Hyaluronan and toll-like receptor 4 (TLR4) costaining in the parenchyma after ozone exposure. Confocal immunohistochemistry was evaluated on lung histology; hyaluronan (HA) is colored green, TLR4 is colored red, and colocalization is colored yellow (1200× magnification). In (A) air-exposed TLR4-deficient (B) and wild-type mice, there is very little HA staining (green) on alveolar macrophages. (B) Faint TLR4 staining (red) is observed on air-exposed alveolar macrophage. No significant colocalization of HA and TLR4 is observed. After ozone exposure, HA staining (green) is observed in the macrophage membrane (arrows) in both (C) TLR4-deficient and (D) wild-type mice.

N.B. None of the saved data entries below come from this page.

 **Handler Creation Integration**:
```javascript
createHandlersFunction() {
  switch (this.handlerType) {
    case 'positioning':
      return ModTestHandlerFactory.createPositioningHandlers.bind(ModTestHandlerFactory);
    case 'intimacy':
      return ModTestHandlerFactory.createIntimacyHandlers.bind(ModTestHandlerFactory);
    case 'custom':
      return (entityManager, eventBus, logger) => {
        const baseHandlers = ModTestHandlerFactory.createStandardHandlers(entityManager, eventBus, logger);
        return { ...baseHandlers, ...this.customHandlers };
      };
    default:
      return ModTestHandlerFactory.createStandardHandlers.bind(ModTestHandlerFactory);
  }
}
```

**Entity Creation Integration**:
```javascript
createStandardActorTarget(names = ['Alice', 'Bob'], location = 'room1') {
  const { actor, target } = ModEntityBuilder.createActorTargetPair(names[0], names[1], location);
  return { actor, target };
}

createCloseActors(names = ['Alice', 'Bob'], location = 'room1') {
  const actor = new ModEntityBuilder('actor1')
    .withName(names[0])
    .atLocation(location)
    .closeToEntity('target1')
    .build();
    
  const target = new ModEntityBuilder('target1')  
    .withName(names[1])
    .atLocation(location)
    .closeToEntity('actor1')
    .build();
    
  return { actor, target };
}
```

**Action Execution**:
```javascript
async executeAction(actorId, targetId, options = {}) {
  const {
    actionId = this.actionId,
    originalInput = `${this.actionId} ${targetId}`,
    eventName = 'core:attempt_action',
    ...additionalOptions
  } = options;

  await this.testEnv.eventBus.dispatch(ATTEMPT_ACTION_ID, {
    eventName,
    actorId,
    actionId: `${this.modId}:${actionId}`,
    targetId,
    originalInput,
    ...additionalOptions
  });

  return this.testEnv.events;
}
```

TLR4 staining on alveolar macrophages appears significantly enhanced after ozone exposure in (D) wild-type mice. (E) Close-up of merged image (D) shows colocalization of TLR4 and HA on macrophage membranes (arrows). (F) Semiquantitative analysis of TLR4-HA colocalization in murine airways and alveoli at 600× magnification shows increased colocalization after ozone exposure. (G) Coimmunoprecipitation for CD44-TLR4 (Immunoprecipitation: CD44, blot: TLR4) shows presence of CD44-TLR4 complexes in alveolar macrophage lysates from lung lavage fluid (AM = alveolar macrophages) and whole-lung lysates. Each band represents a sample from a separate mouse.

Figure 6.

Ozone activates nuclear factor-κB (NF-κB) in alveolar macrophages and airway epithelia. (A) Using NF-κB reporter mice, we identify a significant increase in NF-κB activity by luminescence in whole lung homogenates both 3 hours and 24 hours after exposure to ozone when compared with naive (unexposed mice). No increase in luminescence was detected immediately after completion of ozone exposure (time = 0 hr) (n = 5; *P < 0.05). To determine the specific cell types with NF-κB activation, tissue histology was immunostained for green flourescent protein (GFP)-reporter 24 hours after either air (B–C) or ozone (D–E) challenge. Immunostaining is present in many cell types in the lung only after exposure to ozone. RLU = Relative Luminescence Units.

Figure 7.

Hyaluronan activates nuclear factor-κB (NF-κB) in alveolar macrophages and airway epithelia. (A) Using NF-κB reporter mice, we identify a significant increase in NF-κB activity by luminescence in whole lung homogenates both 1 hour and 12 hours after exposure to HA when compared with vehicle (n = 6 per group; *P < 0.05). To determine the specific cell types with NF-κB activation, tissue histology was immunostained for green flourescent protein (GFP)-reporter 2 hours after either vehicle (B–C) or HA challenge (D–E). Dramatically increased immuno-staining is present on alveolar macrophages and airway epithelia after exposure to hyaluronan (arrows).

Figure 8.

Macrophages generate pro-inflammatory cytokines when exposed to hyaluronan. Bone marrow–derived macrophages were collected from C57BL/6J and toll-like receptor 4^−/− (TLR4^−/−) mice. (A) Bone marrow macrophages were directly challenged to increasing doses of hyaluronan (HR). HR can lead to a modest increase of tumor necrosis factor (TNF)-α in the supernatant from C57BL/6J macrophages (n = 5; *P < 0.01). (B) Level of proinflammatory cytokines in supernatant as measured by luminex bead profiling. The level of keratinocyte-derived chemokine (KC), IL-1β, IL-6, monocyte chemoattractant protein-1 (MCP-1), and TNF-α were increased with HA (100 μg/ml) challenge and dependent on the presence of TLR4 (n = 5; *P < 0.01).

Figure 9.

Hyaluronan activation of nuclear factor-κB (NF-κB) in macrophages is dependent on toll-like receptor 4 (TLR4). Bone-marrow derived macrophages were collected from NF-κB reporter mice (C57BL/6J and TLR4^−/−). The intensity of NF-κB activation was increased with either hyaluronan (50 μg/ml) or LPS (50 ng/ml) challenge and dependent on the presence of TLR4 (n = 5; *P < 0.01).